Saved data entries:
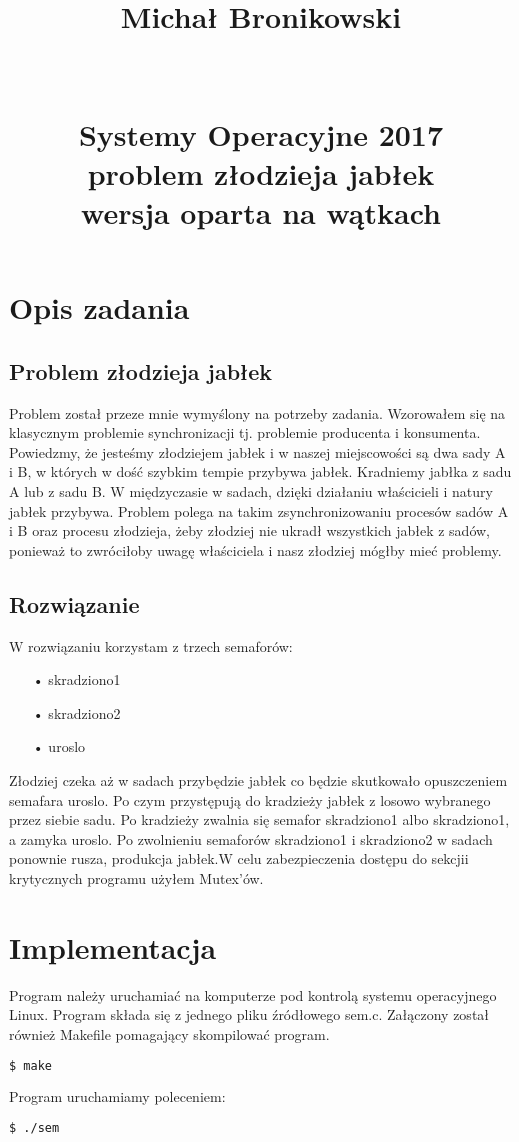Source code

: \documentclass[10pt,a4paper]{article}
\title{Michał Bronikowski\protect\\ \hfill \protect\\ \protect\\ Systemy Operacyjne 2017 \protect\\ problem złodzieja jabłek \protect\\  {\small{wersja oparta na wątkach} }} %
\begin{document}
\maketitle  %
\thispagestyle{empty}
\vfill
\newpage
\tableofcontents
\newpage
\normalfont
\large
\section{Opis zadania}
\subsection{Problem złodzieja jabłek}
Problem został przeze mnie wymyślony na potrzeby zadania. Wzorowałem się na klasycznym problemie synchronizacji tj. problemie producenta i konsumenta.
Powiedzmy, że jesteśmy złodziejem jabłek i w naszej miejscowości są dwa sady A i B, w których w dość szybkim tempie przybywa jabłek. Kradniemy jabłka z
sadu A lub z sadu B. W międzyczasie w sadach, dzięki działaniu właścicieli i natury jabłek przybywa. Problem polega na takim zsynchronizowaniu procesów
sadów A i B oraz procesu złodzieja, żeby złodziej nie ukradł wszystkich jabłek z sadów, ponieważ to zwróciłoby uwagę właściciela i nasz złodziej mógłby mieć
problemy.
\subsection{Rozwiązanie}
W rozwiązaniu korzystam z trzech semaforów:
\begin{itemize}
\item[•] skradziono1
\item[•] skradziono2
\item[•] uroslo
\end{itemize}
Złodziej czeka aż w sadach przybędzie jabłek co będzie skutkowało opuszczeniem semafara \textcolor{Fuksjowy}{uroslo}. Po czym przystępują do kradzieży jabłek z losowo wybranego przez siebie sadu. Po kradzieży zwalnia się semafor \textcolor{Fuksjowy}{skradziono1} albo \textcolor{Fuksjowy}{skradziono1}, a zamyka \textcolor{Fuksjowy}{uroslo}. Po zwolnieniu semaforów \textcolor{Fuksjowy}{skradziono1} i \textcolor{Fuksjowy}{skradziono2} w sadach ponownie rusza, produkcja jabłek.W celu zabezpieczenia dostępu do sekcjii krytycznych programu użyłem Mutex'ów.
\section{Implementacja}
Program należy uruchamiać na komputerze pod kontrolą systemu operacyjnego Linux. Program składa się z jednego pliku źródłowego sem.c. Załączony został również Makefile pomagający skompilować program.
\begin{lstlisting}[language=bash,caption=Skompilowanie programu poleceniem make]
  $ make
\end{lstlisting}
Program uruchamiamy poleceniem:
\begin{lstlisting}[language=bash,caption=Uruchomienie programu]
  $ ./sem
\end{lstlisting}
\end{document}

==

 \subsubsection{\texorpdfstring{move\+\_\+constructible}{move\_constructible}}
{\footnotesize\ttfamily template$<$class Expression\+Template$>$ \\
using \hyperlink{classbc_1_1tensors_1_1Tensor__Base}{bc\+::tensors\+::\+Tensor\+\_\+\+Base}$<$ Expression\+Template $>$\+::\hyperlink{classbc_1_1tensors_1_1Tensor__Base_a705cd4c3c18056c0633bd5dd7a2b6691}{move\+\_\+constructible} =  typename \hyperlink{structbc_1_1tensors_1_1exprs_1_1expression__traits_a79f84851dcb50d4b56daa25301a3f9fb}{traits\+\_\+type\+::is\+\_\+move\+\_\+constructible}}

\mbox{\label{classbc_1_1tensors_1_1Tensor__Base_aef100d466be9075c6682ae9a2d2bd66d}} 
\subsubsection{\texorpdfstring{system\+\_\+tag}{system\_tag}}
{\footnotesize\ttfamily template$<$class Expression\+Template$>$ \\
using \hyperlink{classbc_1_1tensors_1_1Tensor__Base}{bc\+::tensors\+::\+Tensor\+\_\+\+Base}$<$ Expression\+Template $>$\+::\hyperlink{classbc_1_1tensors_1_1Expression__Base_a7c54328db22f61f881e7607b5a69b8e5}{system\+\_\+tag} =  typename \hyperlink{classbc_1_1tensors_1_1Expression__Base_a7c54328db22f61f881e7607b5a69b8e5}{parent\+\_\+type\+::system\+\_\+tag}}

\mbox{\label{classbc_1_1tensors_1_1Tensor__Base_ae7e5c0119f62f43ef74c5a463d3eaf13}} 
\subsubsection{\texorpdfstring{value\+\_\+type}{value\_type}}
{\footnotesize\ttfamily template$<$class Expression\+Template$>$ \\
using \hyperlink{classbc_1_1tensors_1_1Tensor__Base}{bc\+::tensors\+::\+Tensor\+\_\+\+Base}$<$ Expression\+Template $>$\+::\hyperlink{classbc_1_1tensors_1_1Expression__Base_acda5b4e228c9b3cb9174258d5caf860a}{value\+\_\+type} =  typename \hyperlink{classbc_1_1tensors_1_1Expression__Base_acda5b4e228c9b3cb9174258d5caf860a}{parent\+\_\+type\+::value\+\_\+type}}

--

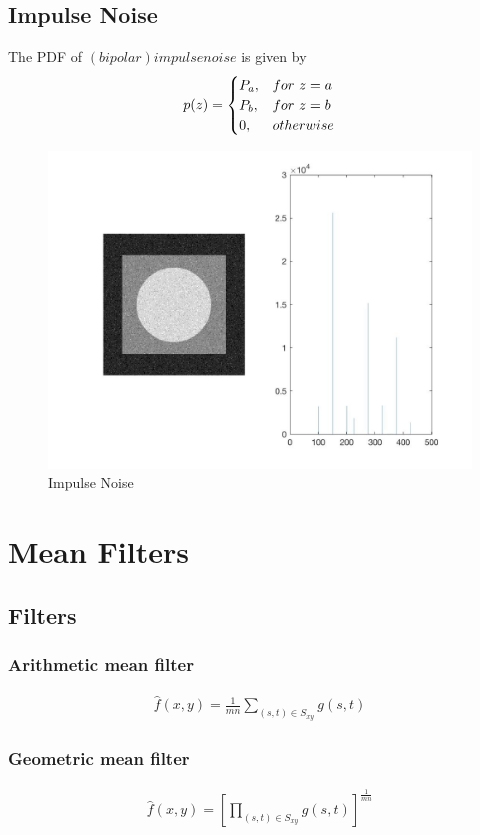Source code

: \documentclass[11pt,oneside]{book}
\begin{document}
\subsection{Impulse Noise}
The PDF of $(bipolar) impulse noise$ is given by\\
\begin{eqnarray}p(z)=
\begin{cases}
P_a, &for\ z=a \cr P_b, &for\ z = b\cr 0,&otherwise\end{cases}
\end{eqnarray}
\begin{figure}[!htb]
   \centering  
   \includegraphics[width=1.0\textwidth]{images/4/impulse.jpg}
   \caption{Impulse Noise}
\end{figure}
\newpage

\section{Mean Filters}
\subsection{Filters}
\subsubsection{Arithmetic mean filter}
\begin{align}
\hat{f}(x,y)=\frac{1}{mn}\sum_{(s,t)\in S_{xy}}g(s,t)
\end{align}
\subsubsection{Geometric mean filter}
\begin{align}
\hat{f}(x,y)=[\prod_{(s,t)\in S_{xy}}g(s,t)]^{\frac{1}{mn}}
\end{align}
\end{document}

> [Exercise brief]:
Every line above carrying the word "poleceniem" needs to be shown.

> [Solution]:
\begin{lstlisting}[language=bash,caption=Skompilowanie programu poleceniem make]
Program uruchamiamy poleceniem:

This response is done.